What is required: Look in the material below for the line with "## 🚀 About Me" and the line with "#### [魔鬼在统治着我们的世界(11", then set down exactly those two lines and all lines between, nothing more.

Data records:

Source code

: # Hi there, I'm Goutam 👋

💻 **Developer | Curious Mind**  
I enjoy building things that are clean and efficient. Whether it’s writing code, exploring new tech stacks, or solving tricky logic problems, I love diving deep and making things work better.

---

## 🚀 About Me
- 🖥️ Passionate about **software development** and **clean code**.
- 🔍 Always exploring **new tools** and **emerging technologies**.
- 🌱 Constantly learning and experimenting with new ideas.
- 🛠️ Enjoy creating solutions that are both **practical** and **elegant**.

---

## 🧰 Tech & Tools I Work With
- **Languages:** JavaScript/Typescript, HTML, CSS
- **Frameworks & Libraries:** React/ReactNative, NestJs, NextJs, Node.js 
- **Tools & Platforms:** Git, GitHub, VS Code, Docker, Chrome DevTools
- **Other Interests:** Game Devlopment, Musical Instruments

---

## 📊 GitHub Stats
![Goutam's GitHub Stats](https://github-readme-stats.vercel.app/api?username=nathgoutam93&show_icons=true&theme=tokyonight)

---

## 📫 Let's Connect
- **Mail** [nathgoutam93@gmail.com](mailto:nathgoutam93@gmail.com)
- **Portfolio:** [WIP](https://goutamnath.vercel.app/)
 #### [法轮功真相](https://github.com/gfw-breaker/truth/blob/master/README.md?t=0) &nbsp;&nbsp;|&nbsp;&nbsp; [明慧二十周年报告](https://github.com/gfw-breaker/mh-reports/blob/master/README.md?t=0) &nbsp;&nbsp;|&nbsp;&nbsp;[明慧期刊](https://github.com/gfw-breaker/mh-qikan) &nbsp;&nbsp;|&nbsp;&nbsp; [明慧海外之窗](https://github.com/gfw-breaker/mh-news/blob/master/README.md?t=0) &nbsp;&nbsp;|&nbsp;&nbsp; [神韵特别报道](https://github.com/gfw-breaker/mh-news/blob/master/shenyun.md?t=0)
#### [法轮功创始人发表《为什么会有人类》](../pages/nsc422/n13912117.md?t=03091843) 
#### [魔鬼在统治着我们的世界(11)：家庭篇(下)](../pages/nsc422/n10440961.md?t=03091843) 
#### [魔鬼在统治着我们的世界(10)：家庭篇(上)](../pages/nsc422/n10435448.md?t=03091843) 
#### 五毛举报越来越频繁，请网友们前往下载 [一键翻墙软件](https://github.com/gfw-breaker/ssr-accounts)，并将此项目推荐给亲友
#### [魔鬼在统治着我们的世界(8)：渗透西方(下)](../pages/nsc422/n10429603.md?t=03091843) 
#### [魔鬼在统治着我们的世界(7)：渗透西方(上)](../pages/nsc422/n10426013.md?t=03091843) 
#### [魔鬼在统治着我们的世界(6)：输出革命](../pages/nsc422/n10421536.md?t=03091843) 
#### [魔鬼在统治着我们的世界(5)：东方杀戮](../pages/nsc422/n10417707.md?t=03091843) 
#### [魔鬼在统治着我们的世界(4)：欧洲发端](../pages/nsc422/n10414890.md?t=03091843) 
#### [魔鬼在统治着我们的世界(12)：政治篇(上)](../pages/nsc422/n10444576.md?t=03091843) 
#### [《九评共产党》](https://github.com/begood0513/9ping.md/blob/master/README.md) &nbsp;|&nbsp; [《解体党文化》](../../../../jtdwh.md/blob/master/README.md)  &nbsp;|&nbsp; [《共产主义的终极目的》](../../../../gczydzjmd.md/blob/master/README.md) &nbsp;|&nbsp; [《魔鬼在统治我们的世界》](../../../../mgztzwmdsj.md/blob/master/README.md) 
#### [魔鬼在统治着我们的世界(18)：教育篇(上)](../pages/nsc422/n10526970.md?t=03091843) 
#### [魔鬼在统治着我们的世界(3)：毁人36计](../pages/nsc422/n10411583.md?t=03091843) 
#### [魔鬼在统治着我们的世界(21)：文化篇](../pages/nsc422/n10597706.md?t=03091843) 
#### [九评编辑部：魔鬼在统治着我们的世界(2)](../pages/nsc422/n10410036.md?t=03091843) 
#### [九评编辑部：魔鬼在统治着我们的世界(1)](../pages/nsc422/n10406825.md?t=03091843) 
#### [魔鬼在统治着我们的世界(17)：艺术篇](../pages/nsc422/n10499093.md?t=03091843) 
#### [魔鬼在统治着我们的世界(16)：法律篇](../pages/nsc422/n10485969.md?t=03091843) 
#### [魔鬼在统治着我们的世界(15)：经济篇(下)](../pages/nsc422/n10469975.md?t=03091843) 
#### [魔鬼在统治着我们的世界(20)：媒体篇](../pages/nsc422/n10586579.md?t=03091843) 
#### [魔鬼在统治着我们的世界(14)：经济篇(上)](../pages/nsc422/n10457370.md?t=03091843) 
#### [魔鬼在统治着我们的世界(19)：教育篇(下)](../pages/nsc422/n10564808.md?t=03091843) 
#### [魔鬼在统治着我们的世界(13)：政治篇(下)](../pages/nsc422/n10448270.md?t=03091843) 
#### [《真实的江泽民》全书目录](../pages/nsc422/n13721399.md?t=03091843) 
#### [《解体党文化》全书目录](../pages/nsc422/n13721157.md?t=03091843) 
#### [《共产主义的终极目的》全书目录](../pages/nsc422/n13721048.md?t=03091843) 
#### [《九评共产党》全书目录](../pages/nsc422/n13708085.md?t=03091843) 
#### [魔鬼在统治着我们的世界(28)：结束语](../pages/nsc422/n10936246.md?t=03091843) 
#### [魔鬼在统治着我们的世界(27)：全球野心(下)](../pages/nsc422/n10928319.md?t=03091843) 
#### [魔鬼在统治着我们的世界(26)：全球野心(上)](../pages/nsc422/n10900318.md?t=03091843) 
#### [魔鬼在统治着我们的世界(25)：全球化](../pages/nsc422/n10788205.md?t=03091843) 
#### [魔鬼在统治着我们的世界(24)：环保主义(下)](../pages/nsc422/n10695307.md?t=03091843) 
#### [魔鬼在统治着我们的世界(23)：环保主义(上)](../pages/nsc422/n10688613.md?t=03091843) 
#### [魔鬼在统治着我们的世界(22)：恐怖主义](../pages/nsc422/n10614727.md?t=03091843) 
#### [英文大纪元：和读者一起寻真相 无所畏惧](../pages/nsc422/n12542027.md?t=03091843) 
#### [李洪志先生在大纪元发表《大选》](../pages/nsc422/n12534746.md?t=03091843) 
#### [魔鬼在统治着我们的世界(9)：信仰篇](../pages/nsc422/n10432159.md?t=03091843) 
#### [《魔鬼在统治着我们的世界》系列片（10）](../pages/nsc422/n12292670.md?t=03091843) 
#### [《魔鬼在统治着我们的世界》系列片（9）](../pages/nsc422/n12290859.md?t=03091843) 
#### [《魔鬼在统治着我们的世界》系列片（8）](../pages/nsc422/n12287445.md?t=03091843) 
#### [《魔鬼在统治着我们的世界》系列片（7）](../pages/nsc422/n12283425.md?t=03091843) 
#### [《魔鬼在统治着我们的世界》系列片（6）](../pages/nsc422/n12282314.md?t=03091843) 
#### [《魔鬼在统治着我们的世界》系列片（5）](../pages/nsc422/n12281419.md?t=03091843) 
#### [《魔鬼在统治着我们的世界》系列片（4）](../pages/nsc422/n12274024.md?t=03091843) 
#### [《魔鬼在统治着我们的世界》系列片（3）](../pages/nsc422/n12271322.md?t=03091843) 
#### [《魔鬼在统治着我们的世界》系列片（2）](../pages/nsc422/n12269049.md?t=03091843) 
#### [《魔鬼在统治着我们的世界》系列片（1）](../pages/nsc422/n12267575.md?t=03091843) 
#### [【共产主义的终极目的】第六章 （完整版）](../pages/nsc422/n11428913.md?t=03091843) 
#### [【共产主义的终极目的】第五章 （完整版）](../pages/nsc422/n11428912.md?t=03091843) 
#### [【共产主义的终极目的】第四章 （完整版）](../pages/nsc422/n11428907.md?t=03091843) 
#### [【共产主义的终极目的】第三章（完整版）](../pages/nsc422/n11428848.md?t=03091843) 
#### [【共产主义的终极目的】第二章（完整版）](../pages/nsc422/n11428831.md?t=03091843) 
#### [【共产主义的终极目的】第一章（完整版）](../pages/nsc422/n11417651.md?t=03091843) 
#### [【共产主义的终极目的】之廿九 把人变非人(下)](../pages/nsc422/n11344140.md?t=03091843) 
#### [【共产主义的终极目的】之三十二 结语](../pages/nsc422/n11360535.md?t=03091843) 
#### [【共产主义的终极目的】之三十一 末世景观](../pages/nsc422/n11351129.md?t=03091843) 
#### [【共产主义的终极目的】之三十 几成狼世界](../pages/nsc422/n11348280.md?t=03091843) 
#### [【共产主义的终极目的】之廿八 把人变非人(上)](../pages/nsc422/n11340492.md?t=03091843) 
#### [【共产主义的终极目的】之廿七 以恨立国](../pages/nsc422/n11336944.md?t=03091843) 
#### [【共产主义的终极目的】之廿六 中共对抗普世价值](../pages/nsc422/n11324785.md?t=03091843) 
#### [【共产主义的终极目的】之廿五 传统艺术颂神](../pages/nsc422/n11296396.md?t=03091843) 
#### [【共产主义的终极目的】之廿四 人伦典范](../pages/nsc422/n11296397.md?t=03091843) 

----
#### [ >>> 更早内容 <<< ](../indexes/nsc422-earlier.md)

Response area:
## 🚀 About Me
- 🖥️ Passionate about **software development** and **clean code**.
- 🔍 Always exploring **new tools** and **emerging technologies**.
- 🌱 Constantly learning and experimenting with new ideas.
- 🛠️ Enjoy creating solutions that are both **practical** and **elegant**.

---

## 🧰 Tech & Tools I Work With
- **Languages:** JavaScript/Typescript, HTML, CSS
- **Frameworks & Libraries:** React/ReactNative, NestJs, NextJs, Node.js 
- **Tools & Platforms:** Git, GitHub, VS Code, Docker, Chrome DevTools
- **Other Interests:** Game Devlopment, Musical Instruments

---

## 📊 GitHub Stats
![Goutam's GitHub Stats](https://github-readme-stats.vercel.app/api?username=nathgoutam93&show_icons=true&theme=tokyonight)

---

## 📫 Let's Connect
- **Mail** [nathgoutam93@gmail.com](mailto:nathgoutam93@gmail.com)
- **Portfolio:** [WIP](https://goutamnath.vercel.app/)
 #### [法轮功真相](https://github.com/gfw-breaker/truth/blob/master/README.md?t=0) &nbsp;&nbsp;|&nbsp;&nbsp; [明慧二十周年报告](https://github.com/gfw-breaker/mh-reports/blob/master/README.md?t=0) &nbsp;&nbsp;|&nbsp;&nbsp;[明慧期刊](https://github.com/gfw-breaker/mh-qikan) &nbsp;&nbsp;|&nbsp;&nbsp; [明慧海外之窗](https://github.com/gfw-breaker/mh-news/blob/master/README.md?t=0) &nbsp;&nbsp;|&nbsp;&nbsp; [神韵特别报道](https://github.com/gfw-breaker/mh-news/blob/master/shenyun.md?t=0)
#### [法轮功创始人发表《为什么会有人类》](../pages/nsc422/n13912117.md?t=03091843) 
#### [魔鬼在统治着我们的世界(11)：家庭篇(下)](../pages/nsc422/n10440961.md?t=03091843) 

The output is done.